• **WHAT YOU SHOULD DO**
Once you have located the line containing "And they will show on Opensea test market." in the material below, return it exactly along with each line after it through the line containing "## createOrder".
== GIVEN RECORDS
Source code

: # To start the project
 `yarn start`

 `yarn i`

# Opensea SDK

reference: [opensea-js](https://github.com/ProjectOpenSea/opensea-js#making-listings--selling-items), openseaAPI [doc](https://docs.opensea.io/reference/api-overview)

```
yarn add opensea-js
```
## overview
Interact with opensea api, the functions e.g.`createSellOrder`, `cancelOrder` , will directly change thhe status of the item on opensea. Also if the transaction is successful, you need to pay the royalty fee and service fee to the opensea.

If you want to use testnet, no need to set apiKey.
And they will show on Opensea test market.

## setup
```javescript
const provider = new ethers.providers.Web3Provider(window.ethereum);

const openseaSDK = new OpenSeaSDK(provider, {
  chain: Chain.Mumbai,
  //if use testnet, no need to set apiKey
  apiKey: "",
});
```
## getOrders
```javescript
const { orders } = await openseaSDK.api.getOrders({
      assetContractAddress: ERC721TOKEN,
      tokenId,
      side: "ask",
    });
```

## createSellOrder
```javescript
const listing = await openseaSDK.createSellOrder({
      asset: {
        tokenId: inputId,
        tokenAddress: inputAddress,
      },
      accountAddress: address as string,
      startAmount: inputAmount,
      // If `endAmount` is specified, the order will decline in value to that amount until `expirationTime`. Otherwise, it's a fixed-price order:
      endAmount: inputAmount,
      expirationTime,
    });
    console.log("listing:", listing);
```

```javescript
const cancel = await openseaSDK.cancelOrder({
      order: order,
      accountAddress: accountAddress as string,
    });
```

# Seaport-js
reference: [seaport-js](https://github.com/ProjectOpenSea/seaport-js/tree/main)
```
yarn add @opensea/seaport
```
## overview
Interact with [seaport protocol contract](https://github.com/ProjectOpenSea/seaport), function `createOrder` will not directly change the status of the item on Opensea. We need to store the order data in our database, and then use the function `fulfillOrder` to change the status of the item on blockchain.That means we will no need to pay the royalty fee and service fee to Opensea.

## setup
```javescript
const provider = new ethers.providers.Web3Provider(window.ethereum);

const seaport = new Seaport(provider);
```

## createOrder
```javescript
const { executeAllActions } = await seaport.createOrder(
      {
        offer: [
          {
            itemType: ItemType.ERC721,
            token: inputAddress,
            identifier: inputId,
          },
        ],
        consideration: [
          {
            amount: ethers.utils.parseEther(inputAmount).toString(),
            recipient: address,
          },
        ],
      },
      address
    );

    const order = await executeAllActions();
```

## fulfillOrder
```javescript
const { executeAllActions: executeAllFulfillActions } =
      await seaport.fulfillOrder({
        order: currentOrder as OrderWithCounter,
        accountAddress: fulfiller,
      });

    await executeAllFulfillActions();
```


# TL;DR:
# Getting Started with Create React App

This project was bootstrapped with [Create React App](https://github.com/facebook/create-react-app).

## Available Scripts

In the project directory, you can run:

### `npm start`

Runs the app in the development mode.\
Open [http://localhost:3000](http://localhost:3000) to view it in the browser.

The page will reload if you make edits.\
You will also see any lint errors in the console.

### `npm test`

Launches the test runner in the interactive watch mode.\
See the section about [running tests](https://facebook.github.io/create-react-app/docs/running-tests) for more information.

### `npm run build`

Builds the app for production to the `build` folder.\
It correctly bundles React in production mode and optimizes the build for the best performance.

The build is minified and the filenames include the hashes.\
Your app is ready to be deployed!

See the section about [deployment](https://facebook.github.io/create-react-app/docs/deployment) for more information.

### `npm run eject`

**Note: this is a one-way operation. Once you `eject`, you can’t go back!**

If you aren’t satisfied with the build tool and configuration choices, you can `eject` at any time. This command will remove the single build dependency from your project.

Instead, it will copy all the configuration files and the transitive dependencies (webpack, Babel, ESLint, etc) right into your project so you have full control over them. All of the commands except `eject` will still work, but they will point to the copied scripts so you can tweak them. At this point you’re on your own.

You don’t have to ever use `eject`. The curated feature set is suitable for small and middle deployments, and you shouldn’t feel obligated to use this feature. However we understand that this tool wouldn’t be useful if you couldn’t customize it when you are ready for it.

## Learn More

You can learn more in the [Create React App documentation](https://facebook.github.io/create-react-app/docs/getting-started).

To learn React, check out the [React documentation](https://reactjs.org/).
====
• **EXERCISE RESULT**
And they will show on Opensea test market.

## setup
```javescript
const provider = new ethers.providers.Web3Provider(window.ethereum);

const openseaSDK = new OpenSeaSDK(provider, {
  chain: Chain.Mumbai,
  //if use testnet, no need to set apiKey
  apiKey: "",
});
```
## getOrders
```javescript
const { orders } = await openseaSDK.api.getOrders({
      assetContractAddress: ERC721TOKEN,
      tokenId,
      side: "ask",
    });
```

## createSellOrder
```javescript
const listing = await openseaSDK.createSellOrder({
      asset: {
        tokenId: inputId,
        tokenAddress: inputAddress,
      },
      accountAddress: address as string,
      startAmount: inputAmount,
      // If `endAmount` is specified, the order will decline in value to that amount until `expirationTime`. Otherwise, it's a fixed-price order:
      endAmount: inputAmount,
      expirationTime,
    });
    console.log("listing:", listing);
```

```javescript
const cancel = await openseaSDK.cancelOrder({
      order: order,
      accountAddress: accountAddress as string,
    });
```

# Seaport-js
reference: [seaport-js](https://github.com/ProjectOpenSea/seaport-js/tree/main)
```
yarn add @opensea/seaport
```
## overview
Interact with [seaport protocol contract](https://github.com/ProjectOpenSea/seaport), function `createOrder` will not directly change the status of the item on Opensea. We need to store the order data in our database, and then use the function `fulfillOrder` to change the status of the item on blockchain.That means we will no need to pay the royalty fee and service fee to Opensea.

## setup
```javescript
const provider = new ethers.providers.Web3Provider(window.ethereum);

const seaport = new Seaport(provider);
```

## createOrder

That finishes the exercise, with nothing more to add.